The message on “Ring the Alarm” seemed to be, “Do not cross me. Ever.” B’Day had other similar messages like on “Irreplaceable,” which warned men that their women weren’t nearly as dependent upon them as they might believe. Coupled with “Suga Mama” and “Upgrade U,” Beyoncé put forth the idea that women had the power. Yes, they could be “Crazy in Love,” but that love didn’t mean handing over your self-worth and self respect to make things work. The album was, and is, a celebration of strong femininity: it celebrates what it means to be a woman, make a point and take a stand.
Beyoncé was clearly feeling a rush of creativity while making the album. Her original plan after filming Dreamgirls, was to go on vacation; she wanted to give herself space so she could transition from playing a character back to being Beyoncé. But inspiration doesn’t strike on schedule.
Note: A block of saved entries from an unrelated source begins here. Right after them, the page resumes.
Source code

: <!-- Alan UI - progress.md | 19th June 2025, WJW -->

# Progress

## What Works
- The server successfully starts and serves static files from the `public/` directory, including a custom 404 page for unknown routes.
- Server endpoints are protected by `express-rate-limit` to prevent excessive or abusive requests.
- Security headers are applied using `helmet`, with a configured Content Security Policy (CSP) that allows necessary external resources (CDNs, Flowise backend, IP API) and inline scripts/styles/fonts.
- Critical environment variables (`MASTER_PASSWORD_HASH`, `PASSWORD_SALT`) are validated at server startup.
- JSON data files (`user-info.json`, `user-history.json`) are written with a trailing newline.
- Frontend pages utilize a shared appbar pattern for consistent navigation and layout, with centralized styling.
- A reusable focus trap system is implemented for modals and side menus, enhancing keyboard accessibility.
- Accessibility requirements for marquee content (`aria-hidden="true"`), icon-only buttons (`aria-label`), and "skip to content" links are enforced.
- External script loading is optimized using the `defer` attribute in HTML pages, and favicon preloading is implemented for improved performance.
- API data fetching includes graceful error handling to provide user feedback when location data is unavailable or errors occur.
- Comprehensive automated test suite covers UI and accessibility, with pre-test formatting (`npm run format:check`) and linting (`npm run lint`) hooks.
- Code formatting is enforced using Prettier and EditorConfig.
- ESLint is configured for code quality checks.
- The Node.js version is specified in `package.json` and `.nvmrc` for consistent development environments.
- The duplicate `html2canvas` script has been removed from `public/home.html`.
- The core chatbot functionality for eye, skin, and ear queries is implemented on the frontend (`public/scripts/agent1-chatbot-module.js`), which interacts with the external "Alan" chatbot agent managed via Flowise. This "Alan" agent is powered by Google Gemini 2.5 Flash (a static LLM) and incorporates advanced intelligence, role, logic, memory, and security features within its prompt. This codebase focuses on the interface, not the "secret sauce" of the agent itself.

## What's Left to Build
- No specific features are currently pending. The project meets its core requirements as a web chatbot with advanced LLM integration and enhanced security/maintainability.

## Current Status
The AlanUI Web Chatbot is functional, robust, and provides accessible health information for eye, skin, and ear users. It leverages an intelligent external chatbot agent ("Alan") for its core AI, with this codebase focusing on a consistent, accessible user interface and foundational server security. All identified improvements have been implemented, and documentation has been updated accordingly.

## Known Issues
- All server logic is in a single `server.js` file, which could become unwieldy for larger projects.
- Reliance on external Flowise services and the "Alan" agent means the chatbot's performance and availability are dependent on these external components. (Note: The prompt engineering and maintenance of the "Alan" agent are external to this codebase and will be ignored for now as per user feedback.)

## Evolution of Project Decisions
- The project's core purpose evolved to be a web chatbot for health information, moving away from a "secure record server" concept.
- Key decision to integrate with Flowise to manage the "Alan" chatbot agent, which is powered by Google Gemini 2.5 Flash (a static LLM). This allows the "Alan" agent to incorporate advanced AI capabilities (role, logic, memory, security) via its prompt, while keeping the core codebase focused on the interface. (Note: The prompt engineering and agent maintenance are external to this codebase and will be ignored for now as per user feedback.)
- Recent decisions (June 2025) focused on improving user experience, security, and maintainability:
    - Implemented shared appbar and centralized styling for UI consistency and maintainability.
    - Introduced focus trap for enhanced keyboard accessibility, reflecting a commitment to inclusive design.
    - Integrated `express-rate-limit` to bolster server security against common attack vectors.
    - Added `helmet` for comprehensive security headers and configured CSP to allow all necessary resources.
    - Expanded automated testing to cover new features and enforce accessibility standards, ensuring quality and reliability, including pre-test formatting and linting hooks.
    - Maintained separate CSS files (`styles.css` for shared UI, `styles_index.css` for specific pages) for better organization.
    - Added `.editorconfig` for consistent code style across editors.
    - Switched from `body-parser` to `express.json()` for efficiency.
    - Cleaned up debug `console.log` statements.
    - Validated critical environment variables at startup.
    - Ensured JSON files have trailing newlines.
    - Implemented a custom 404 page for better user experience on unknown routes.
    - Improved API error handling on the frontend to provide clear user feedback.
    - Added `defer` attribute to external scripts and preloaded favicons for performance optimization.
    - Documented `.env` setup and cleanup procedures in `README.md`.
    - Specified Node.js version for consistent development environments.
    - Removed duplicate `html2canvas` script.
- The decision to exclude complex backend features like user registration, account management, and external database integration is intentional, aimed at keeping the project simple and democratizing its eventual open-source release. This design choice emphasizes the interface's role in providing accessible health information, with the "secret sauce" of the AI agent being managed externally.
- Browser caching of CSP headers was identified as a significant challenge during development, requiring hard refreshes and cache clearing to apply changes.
She soon ended up back in New York at Sony Music Studios and started working at a furious pace. “We did three songs a day, and I didn’t want to go home, and every morning I was like ‘Oh God, I want to get back in the studio.’ I just wanted to be in the studio. It felt so good, and I did the record in a little over two weeks,” she said in an interview weeks before she released the album in 2006.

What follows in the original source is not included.